At that point a scarlet blur shot past them.

Bruce's only suitable reaction was giving her a look that said, 'You didn't.'


It was not strictly true that Bruce Wayne did not come into contact with League members long after hanging up the non-cape cowl. The members that came after his retirement he did not know. The members that came before that he didn't know beyond their powers, abilities, weaknesses and histories, usually stayed away from him, and after his increasing absence in the Watchtower, began treating him almost like the mythic spectre he was to most of humanity. The members that did regularly attempt to interact with him, or that he allowed for a while to interact with him, became increasingly restricted to the founding members of the League. Within this core existed a veritable irritant that liked to remind them that he was their conscience. He didn't do this explicitly, lording it over them like a bragging child.
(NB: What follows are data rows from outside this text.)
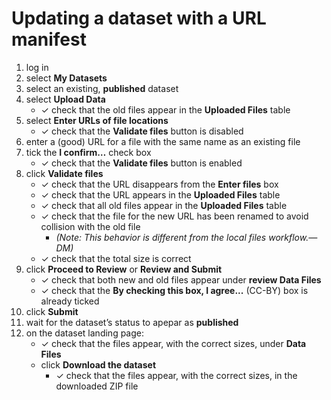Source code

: # Updating a dataset with a URL manifest

1. log in
1. select **My Datasets**
1. select an existing, **published** dataset
1. select **Upload Data**
   - ✓ check that the old files appear in the **Uploaded Files** table
1. select **Enter URLs of file locations**
   - ✓ check that the **Validate files** button is disabled
1. enter a (good) URL for a file with the same name as an existing file
1. tick the **I confirm…** check box
   - ✓ check that the **Validate files** button is enabled
1. click **Validate files**
   - ✓ check that the URL disappears from the **Enter files** box
   - ✓ check that the URL appears in the **Uploaded Files** table
   - ✓ check that all old files appear in the **Uploaded Files** table
   - ✓ check that the file for the new URL has been renamed to avoid collision with the old file
     - _(Note: This behavior is different from the local files workflow.—DM)_
   - ✓ check that the total size is correct
1. click **Proceed to Review** or **Review and Submit**
   - ✓ check that both new and old files appear under **review Data Files**
   - ✓ check that the **By checking this box, I agree...** (CC-BY) box is already ticked
1. click **Submit**
1. wait for the dataset’s status to apepar as **published**
1. on the dataset landing page:
   - ✓ check that the files appear, with the correct sizes, under **Data Files**
   - click **Download the dataset**
     - ✓ check that the files appear, with the correct sizes, in the downloaded ZIP file


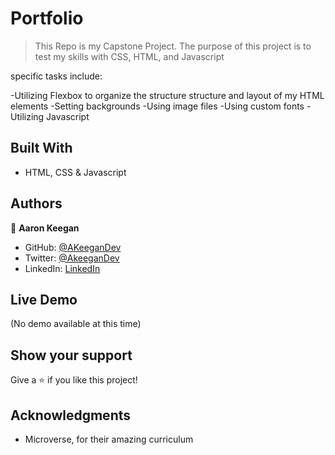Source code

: # Portfolio

> This Repo is my Capstone Project. The purpose of this project is to test my skills with CSS, HTML, and Javascript

specific tasks include:

-Utilizing Flexbox to organize the structure structure and layout of my HTML elements
-Setting backgrounds
-Using image files
-Using custom fonts
-Utilizing Javascript


## Built With

- HTML, CSS & Javascript


## Authors

👤 **Aaron Keegan**

- GitHub: [@AKeeganDev](https://github.com/AKeeganDev)
- Twitter: [@AkeeganDev](https://twitter.com/AkeeganDev)
- LinkedIn: [LinkedIn](https://linkedin.com/in/AKeeganDev)


## Live Demo

(No demo available at this time)

## Show your support

Give a ⭐️ if you like this project!

## Acknowledgments

- Microverse, for their amazing curriculum
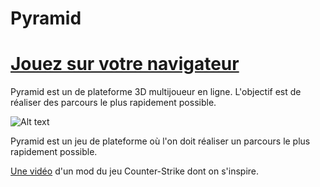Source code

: # Pyramid 
# [Jouez sur votre navigateur](http://bazia.net:1326 "http://bazia.net:1326")

Pyramid est un de plateforme 3D multijoueur en ligne.
L'objectif est de réaliser des parcours le plus rapidement possible. 

![Alt text](https://raw.githubusercontent.com/xviniette/Pyramid/master/splash.png)

Pyramid est un jeu de plateforme où l'on doit réaliser un parcours le plus rapidement possible.

[Une vidéo](https://www.youtube.com/watch?v=XQ-hyYrXqfk "Vidéo youtube") d'un mod du jeu Counter-Strike dont on s'inspire.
No, he just tested and tried their patience daily, then wiped his infractions away with a mocha, a smile, and very quick getaways. Somehow it worked.
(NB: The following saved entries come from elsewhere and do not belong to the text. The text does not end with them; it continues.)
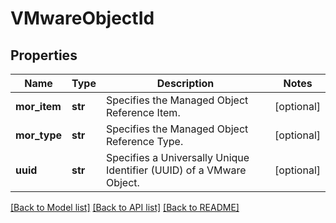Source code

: # VMwareObjectId

## Properties
Name | Type | Description | Notes
------------ | ------------- | ------------- | -------------
**mor_item** | **str** | Specifies the Managed Object Reference Item. | [optional] 
**mor_type** | **str** | Specifies the Managed Object Reference Type. | [optional] 
**uuid** | **str** | Specifies a Universally Unique Identifier (UUID) of a VMware Object. | [optional] 

[[Back to Model list]](../README.md#documentation-for-models) [[Back to API list]](../README.md#documentation-for-api-endpoints) [[Back to README]](../README.md)


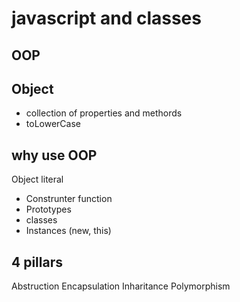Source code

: # javascript and classes

## OOP

## Object
- collection of properties and methords
- toLowerCase

## why use OOP
Object literal

- Construnter function
- Prototypes
- classes
- Instances (new, this)

## 4 pillars
Abstruction
Encapsulation
Inharitance
Polymorphism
Said irritant's daytime job brought him with rather frequent contact with Gotham, and so had never failed to appear on Bruce Wayne's increasingly hostile doorstep over the past few decades on the occasions that he was in town. Said irritant was Wally West, and he was currently buzzing between the computer screen in the Batcave and the evidence table at an increasingly high speed.
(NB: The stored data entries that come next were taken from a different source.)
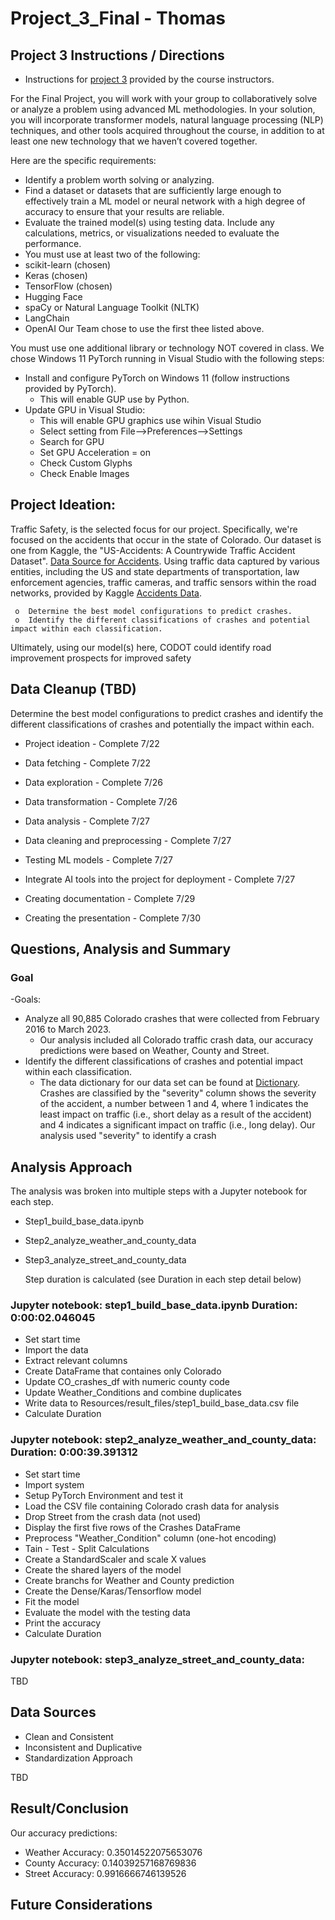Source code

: # Project_3_Final - Thomas


## Project 3 Instructions / Directions

- Instructions for [project 3](https://bootcampspot.instructure.com/courses/5432/pages/23-final-project-overview?module_item_id=1201422) provided by the course instructors.

For the Final Project, you will work with your group to collaboratively solve or analyze a problem using advanced ML methodologies. In your solution, you will incorporate transformer models, natural language processing (NLP) techniques, and other tools acquired throughout the course, in addition to at least one new technology that we haven’t covered together.

Here are the specific requirements:

- Identify a problem worth solving or analyzing.
- Find a dataset or datasets that are sufficiently large enough to effectively train a ML model or neural network with a high degree of accuracy to ensure that your results are reliable.
- Evaluate the trained model(s) using testing data. Include any calculations, metrics, or visualizations needed to evaluate the performance.
- You must use at least two of the following:
- scikit-learn (chosen)
- Keras (chosen)
- TensorFlow (chosen)
- Hugging Face
- spaCy or Natural Language Toolkit (NLTK)
- LangChain
- OpenAI
 Our Team chose to use the first thee listed above.

You must use one additional library or technology NOT covered in class.  We chose Windows 11 PyTorch running in Visual Studio with the following steps:
- Install and configure PyTorch on Windows 11 (follow instructions provided by PyTorch).
    - This will enable GUP use by Python.
- Update GPU in Visual Studio:
    - This will enable GPU graphics use wihin Visual Studio
    - Select setting from File-->Preferences-->Settings
    - Search for GPU
    - Set GPU Acceleration = on
    - Check Custom Glyphs
    - Check Enable Images

    
## Project Ideation:  
Traffic Safety, is the selected focus for our project.  Specifically, we're focused on the accidents that occur in the state of Colorado.  Our dataset is one from Kaggle, the "US-Accidents: A Countrywide Traffic Accident Dataset".  [Data Source for Accidents](https://www.kaggle.com/datasets/sobhanmoosavi/us-accidents).
Using traffic data captured by various entities, including the US and state departments of transportation, law enforcement agencies, traffic cameras, and traffic sensors within the road networks, provided by Kaggle [Accidents Data](https://www.kaggle.com/datasets/sobhanmoosavi/us-accidents). 

     o  Determine the best model configurations to predict crashes.
     o  Identify the different classifications of crashes and potential impact within each classification. 

Ultimately, using our model(s) here,  CODOT could identify road improvement prospects for improved safety

## Data Cleanup (TBD)


Determine the best model configurations to predict crashes and identify the different classifications of crashes and potentially the impact within each. 

- Project ideation - Complete 7/22

- Data fetching - Complete 7/22

- Data exploration - Complete 7/26

- Data transformation - Complete 7/26

- Data analysis - Complete 7/27

- Data cleaning and preprocessing - Complete 7/27

- Testing ML models - Complete 7/27 

- Integrate AI tools into the project for deployment - Complete 7/27

- Creating documentation - Complete 7/29

- Creating the presentation - Complete 7/30


## Questions, Analysis and Summary
### Goal 

-Goals: 
 - Analyze all 90,885 Colorado crashes that were collected from February 2016 to March 2023.
    - Our analysis included all Colorado traffic crash data, our accuracy predictions were based on Weather, County and Street.
 - Identify the different classifications of crashes and potential impact within each classification.
    - The data dictionary for our data set can be found at [Dictionary](https://smoosavi.org/datasets/us_accidents). Crashes are classified by the "severity" column shows the severity of the accident, a number between 1 and 4, where 1 indicates the least impact on traffic (i.e., short delay as a result of the accident) and 4 indicates a significant impact on traffic (i.e., long delay). Our analysis used "severity" to identify a crash

## Analysis Approach

The analysis was broken into multiple steps with a Jupyter notebook for each step.
- Step1_build_base_data.ipynb
- Step2_analyze_weather_and_county_data
- Step3_analyze_street_and_county_data

    Step duration is calculated (see Duration in each step detail below)

### Jupyter notebook: step1_build_base_data.ipynb Duration: 0:00:02.046045

- Set start time
- Import the data
- Extract relevant columns
- Create DataFrame that containes only Colorado
- Update CO_crashes_df with numeric county code
- Update Weather_Conditions and combine duplicates
- Write data to Resources/result_files/step1_build_base_data.csv file
- Calculate Duration

### Jupyter notebook: step2_analyze_weather_and_county_data: Duration: 0:00:39.391312

- Set start time
- Import system
- Setup PyTorch Environment and test it
- Load the CSV file containing Colorado crash data for analysis
- Drop Street from the crash data (not used)
- Display the first five rows of the Crashes DataFrame
- Preprocess "Weather_Condition" column (one-hot encoding)
- Tain - Test - Split Calculations
- Create a StandardScaler and scale X values
- Create the shared layers of the model
- Create branchs for Weather and County prediction
- Create the Dense/Karas/Tensorflow model
- Fit the model
- Evaluate the model with the testing data
- Print the accuracy
- Calculate Duration

### Jupyter notebook: step3_analyze_street_and_county_data:

TBD 


## Data Sources
- Clean and Consistent
- Inconsistent and Duplicative
- Standardization Approach

TBD


## Result/Conclusion
Our accuracy predictions:

- Weather Accuracy: 0.35014522075653076
- County Accuracy: 0.14039257168769836
- Street Accuracy: 0.9916666746139526


## Future Considerations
"West, did age not slow you down?"

"Can't say it has Bats. Made me hungrier though. Say, you got any food around here?" The blur shot up the staircase and came back again five seconds later with a box of fried chicken Terry had left the night before.

"So, what've we got so far, Bats?"

Bruce wanted to mutter 'nothing' in a manner which conveyed his increasing ire with as little effort as possible. The easy manner in which the Flash still leaned against the back of his chair, as he was doing now, immediately caused him to long for the usual silence that surrounded him when was in the cave. The Flash's manner of speech served to fuel his frustration. In the earlier years of Wally West's career he had written it off as naive immaturity. Thirty five years later and a sizeable amount of world and off-world crises thrown into the mix, he realised now that the hyperactive, patented happy-go-luckiness that was, indeed, the Flash, was indeed, the Flash. Bruce had accepted that his aggravation was an instinctual response. Bruce valued instinct. At this point, however, the urge to glare Wally's exuberance into contriteness seemed softened, buffeted by what the man had said. Rather, what he had called him.

"Bats?"

Said in such a casual way, but of course everyone was the Flash's friend, even his villains. 'Bats'. Names were strange things. They defined not only the person, but the relation of the person to the speaker. The speaker defined the relationship, did they not? The speaker identified the person. No one in their right minds would think that the balding, feeble man barely holding his weight up in that grey throne could in anyway be a 'Batman', that he was still capable of it. Not even him. Old Man was the much favoured moniker that his own psyche had chosen. Certainly not 'Bruce', which would only be heard in the voice of his Mother, coloured with tinges of previous... loves, shot through with the bitter aftertaste of iron and blood. No, they never did quite get it right, not Shriek or Powers. Even Terry had believed he addressed himself as 'Batman' internally. Batman was a spectre which had haunted him since he was eight. Batman was the shadowy figure he became. Then there was Bats. Cheekiness with affection, of which Wally West mostly was. In that, a reminder of himself. Funny, how that worked. He would've thanked Wally there and then. He settled instead for a glower as some sauce threatened to drip onto his shoulder.